Some highlights from work published in the last couple of years:

The chapter "The Representation of Time in Agency" (Blackwell Companion to the Philosophy of Time) concerns the close interrelationships between time, representation, and agency, from an interdisciplinary perspective. The first part is more survey-oriented, and considers several methodological perspectives from which the issue in the title is often addressed, in terms of the difference between the role that time plays in agency, versus the role of explicitly represented time. The second half of this paper, however, lays out the framework for a new project in philosophy, one that I am hoping gets some uptake. I point out shortcomings in Husserl's phenomenology of time consciousness with regards to the prospects for generalizing it to include agency, and note that these shortcomings are inherited by projects in neurophenomenology. I propose a parallel project that begins with Michael Thompson's naive action theory instead of Husserl's account, as a way of characterizing the phenomena to be explained neuroscientifically. I sketch out what one might look for in a neuroscientific explanation of those features identified as key by Thompson of how certain temporal structure of actions are differentially represented. Looking for a dissertation project? There it is!

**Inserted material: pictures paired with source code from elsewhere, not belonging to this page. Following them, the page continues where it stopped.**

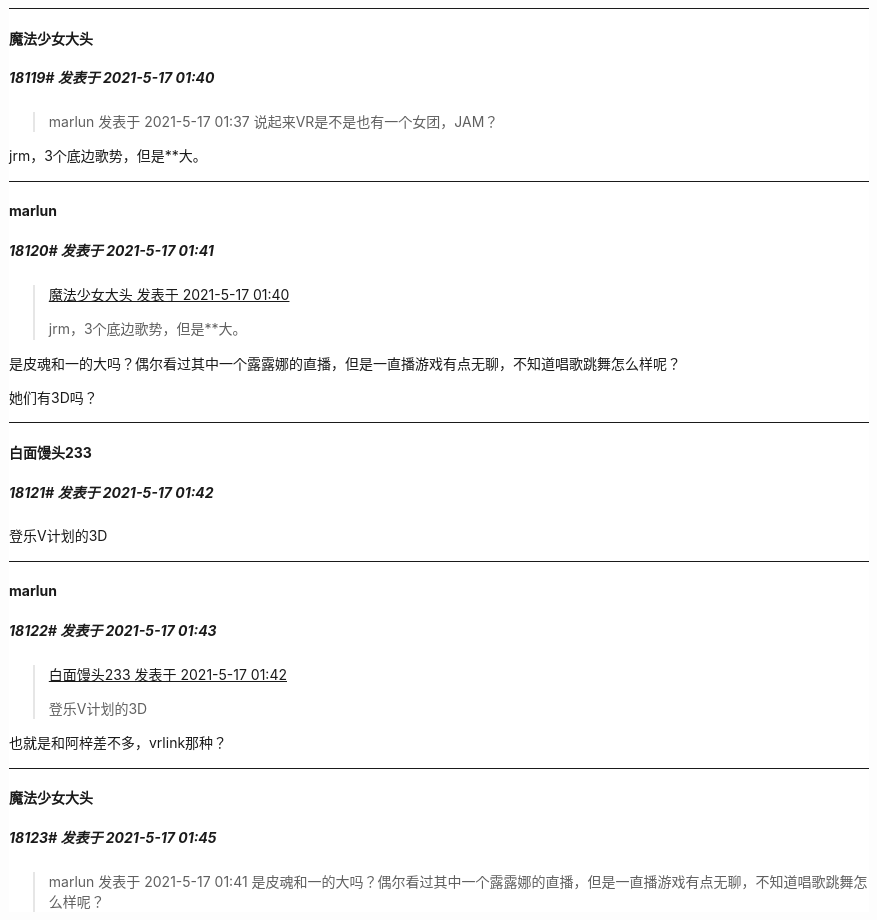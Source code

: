 
*****

####  魔法少女大头  
##### 18119#       发表于 2021-5-17 01:40


<blockquote>marlun 发表于 2021-5-17 01:37
说起来VR是不是也有一个女团，JAM？</blockquote>
jrm，3个底边歌势，但是**大。


*****

####  marlun  
##### 18120#       发表于 2021-5-17 01:41


<blockquote><a href="httphttps://bbs.saraba1st.com/2b/forum.php?mod=redirect&amp;goto=findpost&amp;pid=51274837&amp;ptid=1997762" target="_blank">魔法少女大头 发表于 2021-5-17 01:40</a>

jrm，3个底边歌势，但是**大。</blockquote>
是皮魂和一的大吗？偶尔看过其中一个露露娜的直播，但是一直播游戏有点无聊，不知道唱歌跳舞怎么样呢？

她们有3D吗？




*****

####  白面馒头233  
##### 18121#       发表于 2021-5-17 01:42


登乐V计划的3D


*****

####  marlun  
##### 18122#       发表于 2021-5-17 01:43


<blockquote><a href="httphttps://bbs.saraba1st.com/2b/forum.php?mod=redirect&amp;goto=findpost&amp;pid=51274845&amp;ptid=1997762" target="_blank">白面馒头233 发表于 2021-5-17 01:42</a>

登乐V计划的3D</blockquote>
也就是和阿梓差不多，vrlink那种？


*****

####  魔法少女大头  
##### 18123#       发表于 2021-5-17 01:45


<blockquote>marlun 发表于 2021-5-17 01:41
是皮魂和一的大吗？偶尔看过其中一个露露娜的直播，但是一直播游戏有点无聊，不知道唱歌跳舞怎么样呢？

In "When to expect violations of causal faithfulness and why it matters", (Philosophy of Science) I show how one key assumption used in drawing inferences about causal structure from probabilistic relationships in data is one that will systematically fail in complex evolved systems. The very character of homeostatic systems is such that they will involve the kinds of precisely counterbalanced causal relationships that "fool" these inference methods. Failures of causal faithfulness to apply to a system under investigation are particularly important, since CF is an assumption used to go from probabilistic relationships in data to causal structure. I draw some conclusions about this: systems that are almost-but-not-quite balanced will cause as much experimental difficulty as systems that genuinely violate CF, which means this is a much more wide-spread experimental difficulty than has yet been appreciated in the formal literature; and we should expect experimental techniques in those sciences to have already incorporated compensatory means to accommodate this feature of their target systems (what, precisely, those compensatory methodological techniques are is a very useful and open question, to which I hope to return in the future).

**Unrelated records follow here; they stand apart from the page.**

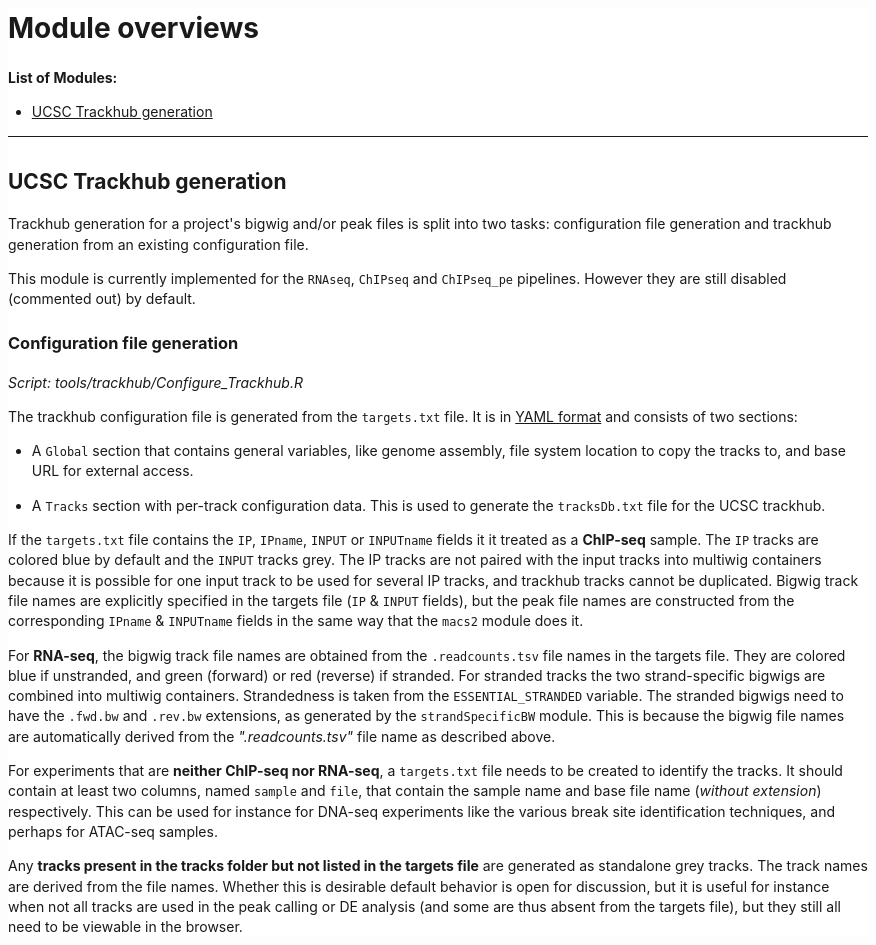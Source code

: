 # Module overviews

**List of Modules:**

* [UCSC Trackhub generation](#ucsc-trackhub-generation)

---

## UCSC Trackhub generation ##

Trackhub generation for a project's bigwig and/or peak files is split into two tasks: configuration file generation and trackhub generation from an existing configuration file.

This module is currently implemented for the `RNAseq`, `ChIPseq` and `ChIPseq_pe` pipelines. However they are still disabled (commented out) by default.

### Configuration file generation ###

*Script: tools/trackhub/Configure_Trackhub.R*

The trackhub configuration file is generated from the `targets.txt` file. It is in [YAML format](https://en.wikipedia.org/wiki/YAML) and consists of two sections:

* A `Global` section that contains general variables, like genome assembly, file system location to copy the tracks to, and base URL for external access.

* A `Tracks` section with per-track configuration data. This is used to generate the `tracksDb.txt` file for the UCSC trackhub.


If the `targets.txt` file contains the `IP`, `IPname`, `INPUT` or `INPUTname` fields it it treated as a **ChIP-seq** sample. The `IP` tracks are colored blue by default and the `INPUT` tracks grey. The IP tracks are not paired with the input tracks into multiwig containers because it is possible for one input track to be used for several IP tracks, and trackhub tracks cannot be duplicated. Bigwig track file names are explicitly specified in the targets file (`IP` & `INPUT` fields), but the peak file names are constructed from the corresponding `IPname` & `INPUTname` fields in the same way that the `macs2` module does it.

For **RNA-seq**, the bigwig track file names are obtained from the `.readcounts.tsv` file names in the targets file. They are colored blue if unstranded, and green (forward) or red (reverse) if stranded. For stranded tracks the two strand-specific bigwigs are combined into multiwig containers. Strandedness is taken from the `ESSENTIAL_STRANDED` variable. The stranded bigwigs need to have the `.fwd.bw` and `.rev.bw` extensions, as generated by the `strandSpecificBW` module. This is because the bigwig file names are automatically derived from the *".readcounts.tsv"* file name as described above.

For experiments that are **neither ChIP-seq nor RNA-seq**, a `targets.txt` file needs to be created to identify the tracks. It should contain at least two columns, named `sample` and `file`, that contain the sample name and base file name (*without extension*) respectively. This can be used for instance for DNA-seq experiments like the various break site identification techniques, and perhaps for ATAC-seq samples.

Any **tracks present in the tracks folder but not listed in the targets file** are generated as standalone grey tracks. The track names are derived from the file names. Whether this is desirable default behavior is open for discussion, but it is useful for instance when not all tracks are used in the peak calling or DE analysis (and some are thus absent from the targets file), but they still all need to be viewable in the browser.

The chapter "Mental Causation" (Springer Handbook of Neuroethics) is not merely an overview of the state of discussion on this topic, but also offers some arguments as to how we ought to be approaching the issue of mental causation from the perspective of causation in general, rather than as a sui generis kind of causal relation. This piece offers a helpful way to categorize the wide multitude of responses to the causal exclusion problem in terms of their broad argumentative strategies, which makes it useful for teaching.

The "Field guide to mechanisms," part I and part II (Philosophy Compass) identifies five distinct senses of the term 'mechanism' that are used in contemporary discussions of mechanisms in philosophy of science and related fields (I don't address the use of this term in other historical periods, such as the early modern period). I highlight the key characteristics of each species of mechanism, where it is likely to be found, and offer some ways to distinguish each species of mechanism from other closely related ones. I diagnose a number of debates concerning mechanisms as involving distinct senses of mechanism. Each section considers the relevant sense of mechanism in terms of its ontological commitments, methodological implications, role in explanation, and status with respect to anti/reduction.